Work request> Restate the whole of the data below word for word, skipping the images.

Data provided>
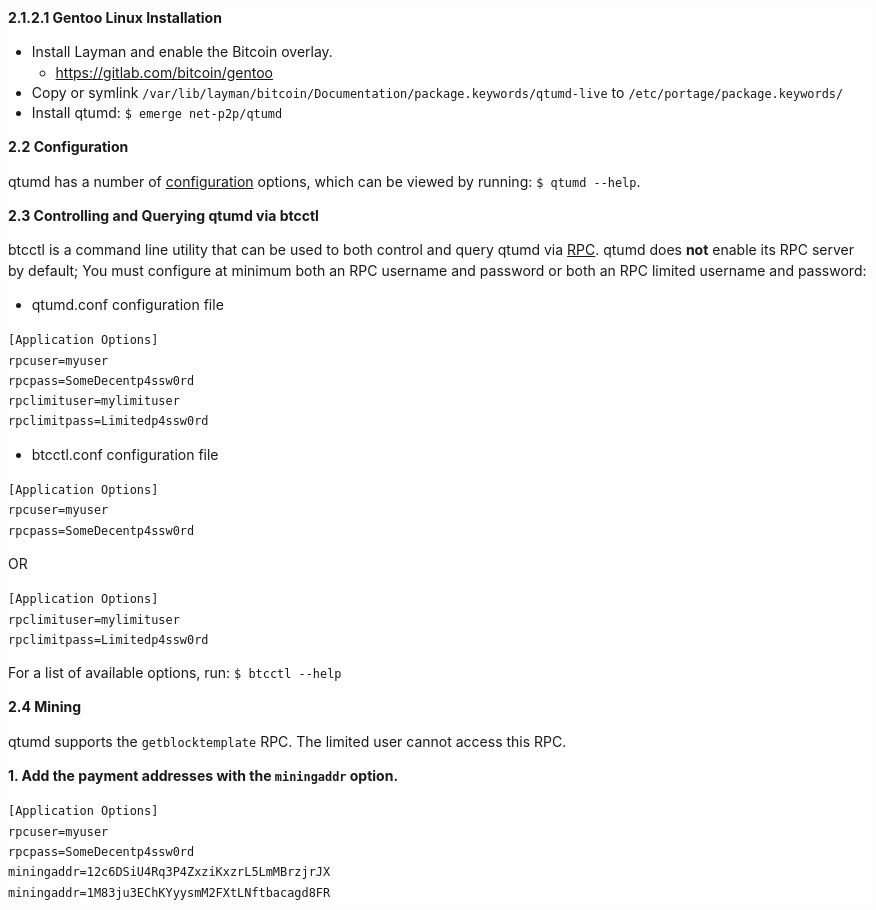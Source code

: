 <a name="GentooInstallation" />

**2.1.2.1 Gentoo Linux Installation**

* Install Layman and enable the Bitcoin overlay.
  * https://gitlab.com/bitcoin/gentoo
* Copy or symlink `/var/lib/layman/bitcoin/Documentation/package.keywords/qtumd-live` to `/etc/portage/package.keywords/`
* Install qtumd: `$ emerge net-p2p/qtumd`

<a name="Configuration" />

**2.2 Configuration**

qtumd has a number of [configuration](http://godoc.org/github.com/luoshang722/qtumd)
options, which can be viewed by running: `$ qtumd --help`.

<a name="BtcctlConfig" />

**2.3 Controlling and Querying qtumd via btcctl**

btcctl is a command line utility that can be used to both control and query qtumd
via [RPC](http://www.wikipedia.org/wiki/Remote_procedure_call).  qtumd does
**not** enable its RPC server by default;  You must configure at minimum both an
RPC username and password or both an RPC limited username and password:

* qtumd.conf configuration file
```
[Application Options]
rpcuser=myuser
rpcpass=SomeDecentp4ssw0rd
rpclimituser=mylimituser
rpclimitpass=Limitedp4ssw0rd
```
* btcctl.conf configuration file
```
[Application Options]
rpcuser=myuser
rpcpass=SomeDecentp4ssw0rd
```
OR
```
[Application Options]
rpclimituser=mylimituser
rpclimitpass=Limitedp4ssw0rd
```
For a list of available options, run: `$ btcctl --help`

<a name="Mining" />

**2.4 Mining**

qtumd supports the `getblocktemplate` RPC.
The limited user cannot access this RPC.


**1. Add the payment addresses with the `miningaddr` option.**

```
[Application Options]
rpcuser=myuser
rpcpass=SomeDecentp4ssw0rd
miningaddr=12c6DSiU4Rq3P4ZxziKxzrL5LmMBrzjrJX
miningaddr=1M83ju3EChKYyysmM2FXtLNftbacagd8FR
```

Solution to this problem>
Source code

: <a name="GentooInstallation" />

**2.1.2.1 Gentoo Linux Installation**

* Install Layman and enable the Bitcoin overlay.
  * https://gitlab.com/bitcoin/gentoo
* Copy or symlink `/var/lib/layman/bitcoin/Documentation/package.keywords/qtumd-live` to `/etc/portage/package.keywords/`
* Install qtumd: `$ emerge net-p2p/qtumd`

<a name="Configuration" />

**2.2 Configuration**

qtumd has a number of [configuration](http://godoc.org/github.com/luoshang722/qtumd)
options, which can be viewed by running: `$ qtumd --help`.

<a name="BtcctlConfig" />

**2.3 Controlling and Querying qtumd via btcctl**

btcctl is a command line utility that can be used to both control and query qtumd
via [RPC](http://www.wikipedia.org/wiki/Remote_procedure_call).  qtumd does
**not** enable its RPC server by default;  You must configure at minimum both an
RPC username and password or both an RPC limited username and password:

* qtumd.conf configuration file
```
[Application Options]
rpcuser=myuser
rpcpass=SomeDecentp4ssw0rd
rpclimituser=mylimituser
rpclimitpass=Limitedp4ssw0rd
```
* btcctl.conf configuration file
```
[Application Options]
rpcuser=myuser
rpcpass=SomeDecentp4ssw0rd
```
OR
```
[Application Options]
rpclimituser=mylimituser
rpclimitpass=Limitedp4ssw0rd
```
For a list of available options, run: `$ btcctl --help`

<a name="Mining" />

**2.4 Mining**

qtumd supports the `getblocktemplate` RPC.
The limited user cannot access this RPC.


**1. Add the payment addresses with the `miningaddr` option.**

```
[Application Options]
rpcuser=myuser
rpcpass=SomeDecentp4ssw0rd
miningaddr=12c6DSiU4Rq3P4ZxziKxzrL5LmMBrzjrJX
miningaddr=1M83ju3EChKYyysmM2FXtLNftbacagd8FR
```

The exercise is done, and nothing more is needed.